#### [Task details]
Give again, word for word, every line below from the one that has "where cell $x_i$" through the one that has "depends only on", both included, and no others.

Stored data entries:
|---|
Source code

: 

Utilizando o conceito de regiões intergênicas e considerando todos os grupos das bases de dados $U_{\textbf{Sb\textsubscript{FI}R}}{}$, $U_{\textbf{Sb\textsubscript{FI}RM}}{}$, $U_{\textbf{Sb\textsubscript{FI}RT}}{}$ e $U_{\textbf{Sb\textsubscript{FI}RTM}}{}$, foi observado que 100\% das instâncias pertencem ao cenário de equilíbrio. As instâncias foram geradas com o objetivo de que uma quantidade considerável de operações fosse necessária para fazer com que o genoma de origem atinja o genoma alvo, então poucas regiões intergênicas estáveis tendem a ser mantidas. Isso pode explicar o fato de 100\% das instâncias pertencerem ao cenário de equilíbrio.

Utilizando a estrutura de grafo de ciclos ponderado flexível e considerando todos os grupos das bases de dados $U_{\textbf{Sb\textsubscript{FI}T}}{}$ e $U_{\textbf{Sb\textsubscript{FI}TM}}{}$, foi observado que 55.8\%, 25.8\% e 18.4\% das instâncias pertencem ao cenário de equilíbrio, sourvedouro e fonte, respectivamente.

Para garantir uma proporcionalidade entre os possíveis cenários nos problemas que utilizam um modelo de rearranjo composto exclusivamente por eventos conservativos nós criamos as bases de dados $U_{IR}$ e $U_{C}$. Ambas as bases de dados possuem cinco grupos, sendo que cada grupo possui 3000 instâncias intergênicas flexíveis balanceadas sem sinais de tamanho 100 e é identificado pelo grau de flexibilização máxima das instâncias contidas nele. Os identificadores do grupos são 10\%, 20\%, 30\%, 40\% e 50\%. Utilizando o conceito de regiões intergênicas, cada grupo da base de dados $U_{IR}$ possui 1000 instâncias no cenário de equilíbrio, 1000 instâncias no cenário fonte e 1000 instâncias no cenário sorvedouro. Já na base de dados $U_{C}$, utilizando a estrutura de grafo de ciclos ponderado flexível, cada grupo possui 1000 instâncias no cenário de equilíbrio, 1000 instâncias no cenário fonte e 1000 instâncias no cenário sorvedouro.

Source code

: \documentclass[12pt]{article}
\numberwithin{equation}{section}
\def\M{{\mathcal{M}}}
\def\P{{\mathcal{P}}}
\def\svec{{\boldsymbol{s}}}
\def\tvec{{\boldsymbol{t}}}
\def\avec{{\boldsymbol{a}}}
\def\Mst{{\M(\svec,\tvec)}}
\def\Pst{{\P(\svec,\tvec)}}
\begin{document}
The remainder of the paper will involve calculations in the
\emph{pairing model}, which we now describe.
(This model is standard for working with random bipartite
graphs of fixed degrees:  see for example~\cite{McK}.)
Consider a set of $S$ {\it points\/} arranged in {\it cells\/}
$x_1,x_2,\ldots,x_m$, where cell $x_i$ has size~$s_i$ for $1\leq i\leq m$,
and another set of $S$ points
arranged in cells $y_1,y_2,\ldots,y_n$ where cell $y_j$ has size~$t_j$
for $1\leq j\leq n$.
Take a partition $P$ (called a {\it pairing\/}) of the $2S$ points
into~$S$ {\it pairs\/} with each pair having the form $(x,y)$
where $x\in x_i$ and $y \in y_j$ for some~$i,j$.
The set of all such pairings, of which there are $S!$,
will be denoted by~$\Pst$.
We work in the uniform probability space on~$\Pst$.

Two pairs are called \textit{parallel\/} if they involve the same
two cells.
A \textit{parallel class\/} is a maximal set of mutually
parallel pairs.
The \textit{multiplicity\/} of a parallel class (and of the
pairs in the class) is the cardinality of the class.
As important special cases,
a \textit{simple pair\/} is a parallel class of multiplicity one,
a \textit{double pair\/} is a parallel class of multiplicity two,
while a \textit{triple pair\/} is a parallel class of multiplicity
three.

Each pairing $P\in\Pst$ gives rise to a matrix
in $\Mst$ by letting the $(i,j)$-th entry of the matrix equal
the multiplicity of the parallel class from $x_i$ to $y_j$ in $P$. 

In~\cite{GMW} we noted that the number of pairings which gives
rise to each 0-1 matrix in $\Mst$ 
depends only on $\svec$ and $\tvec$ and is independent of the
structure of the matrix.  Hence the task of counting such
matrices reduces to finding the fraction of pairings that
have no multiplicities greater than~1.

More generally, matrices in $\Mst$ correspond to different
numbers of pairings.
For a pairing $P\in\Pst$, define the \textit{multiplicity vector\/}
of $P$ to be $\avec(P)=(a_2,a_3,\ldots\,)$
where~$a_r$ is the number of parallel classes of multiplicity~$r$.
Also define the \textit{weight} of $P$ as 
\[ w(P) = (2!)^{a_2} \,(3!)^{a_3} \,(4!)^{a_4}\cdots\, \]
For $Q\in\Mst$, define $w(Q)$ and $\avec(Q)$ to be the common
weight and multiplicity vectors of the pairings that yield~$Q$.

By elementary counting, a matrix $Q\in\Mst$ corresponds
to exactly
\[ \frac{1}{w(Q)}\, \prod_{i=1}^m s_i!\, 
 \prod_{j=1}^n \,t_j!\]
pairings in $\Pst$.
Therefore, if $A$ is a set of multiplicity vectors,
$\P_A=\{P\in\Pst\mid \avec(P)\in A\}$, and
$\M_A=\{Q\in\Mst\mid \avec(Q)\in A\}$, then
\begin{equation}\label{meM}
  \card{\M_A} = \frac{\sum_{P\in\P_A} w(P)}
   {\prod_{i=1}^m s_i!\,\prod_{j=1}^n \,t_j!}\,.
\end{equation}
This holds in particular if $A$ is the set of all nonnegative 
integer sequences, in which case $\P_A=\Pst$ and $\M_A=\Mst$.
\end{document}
|---|
#### [Solution for this task]
$x_1,x_2,\ldots,x_m$, where cell $x_i$ has size~$s_i$ for $1\leq i\leq m$,
and another set of $S$ points
arranged in cells $y_1,y_2,\ldots,y_n$ where cell $y_j$ has size~$t_j$
for $1\leq j\leq n$.
Take a partition $P$ (called a {\it pairing\/}) of the $2S$ points
into~$S$ {\it pairs\/} with each pair having the form $(x,y)$
where $x\in x_i$ and $y \in y_j$ for some~$i,j$.
The set of all such pairings, of which there are $S!$,
will be denoted by~$\Pst$.
We work in the uniform probability space on~$\Pst$.

Two pairs are called \textit{parallel\/} if they involve the same
two cells.
A \textit{parallel class\/} is a maximal set of mutually
parallel pairs.
The \textit{multiplicity\/} of a parallel class (and of the
pairs in the class) is the cardinality of the class.
As important special cases,
a \textit{simple pair\/} is a parallel class of multiplicity one,
a \textit{double pair\/} is a parallel class of multiplicity two,
while a \textit{triple pair\/} is a parallel class of multiplicity
three.

Each pairing $P\in\Pst$ gives rise to a matrix
in $\Mst$ by letting the $(i,j)$-th entry of the matrix equal
the multiplicity of the parallel class from $x_i$ to $y_j$ in $P$. 

In~\cite{GMW} we noted that the number of pairings which gives
rise to each 0-1 matrix in $\Mst$ 
depends only on $\svec$ and $\tvec$ and is independent of the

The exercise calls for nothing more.